The following chart (you can click on it to increase its size) shows the load generated by 20 parallel processes with default values for COMMIT_WAIT and COMMIT_LOGGING. With the default configutation the system was able to process about 1000 “objects” per second. As you can see there were a lot of waits related to the commit wait class.
Since this was a controlled processing using COMMIT_WAIT was not considered a problem. So, we tested the very same load with COMMIT_WAIT set to NOWAIT and COMMIT_LOGGING set to BATCH. The throughput increased to about 1200 “object” per second.

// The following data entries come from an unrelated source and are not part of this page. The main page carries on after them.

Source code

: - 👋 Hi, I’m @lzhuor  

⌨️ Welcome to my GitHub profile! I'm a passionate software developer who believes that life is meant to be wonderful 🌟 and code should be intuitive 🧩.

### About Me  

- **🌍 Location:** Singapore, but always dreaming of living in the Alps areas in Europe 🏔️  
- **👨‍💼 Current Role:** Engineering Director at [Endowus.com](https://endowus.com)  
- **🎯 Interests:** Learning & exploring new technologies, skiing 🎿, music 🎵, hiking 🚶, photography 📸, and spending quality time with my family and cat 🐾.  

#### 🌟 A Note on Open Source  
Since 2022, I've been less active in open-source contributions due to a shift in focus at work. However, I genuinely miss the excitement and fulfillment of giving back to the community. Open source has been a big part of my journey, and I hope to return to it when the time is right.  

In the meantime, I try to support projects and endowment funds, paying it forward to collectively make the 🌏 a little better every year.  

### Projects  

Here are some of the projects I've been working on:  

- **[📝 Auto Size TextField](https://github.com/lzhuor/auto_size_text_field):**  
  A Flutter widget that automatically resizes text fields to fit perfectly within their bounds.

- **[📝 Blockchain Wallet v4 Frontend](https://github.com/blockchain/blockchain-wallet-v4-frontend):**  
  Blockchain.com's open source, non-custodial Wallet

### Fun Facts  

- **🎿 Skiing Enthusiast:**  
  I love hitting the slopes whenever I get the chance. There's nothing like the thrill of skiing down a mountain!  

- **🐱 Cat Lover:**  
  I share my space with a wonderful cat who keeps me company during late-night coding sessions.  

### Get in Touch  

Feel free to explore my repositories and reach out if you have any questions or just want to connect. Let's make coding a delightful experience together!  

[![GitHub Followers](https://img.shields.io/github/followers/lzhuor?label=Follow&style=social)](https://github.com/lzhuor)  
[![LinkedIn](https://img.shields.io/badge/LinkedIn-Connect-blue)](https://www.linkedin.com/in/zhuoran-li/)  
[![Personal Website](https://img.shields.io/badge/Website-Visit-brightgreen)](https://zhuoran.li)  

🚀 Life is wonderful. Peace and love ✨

In other words, not dramatically. But, more importantly, as the following chart shows almost all waits in the commit wait class disappeared. This was very important because without that serialization taking place we were able to increase the number of parallel processes.
The following chart shows the load generated by 50 parallel processes. Again, almost no wait related to commits. With 50 processes the system was able to process about 2300 “objects” per second.
In summary, COMMIT_WAIT and COMMIT_LOGGING are not commonly used parameters but, in some specific situations, using them it might be beneficial to avoid wait events related to commits.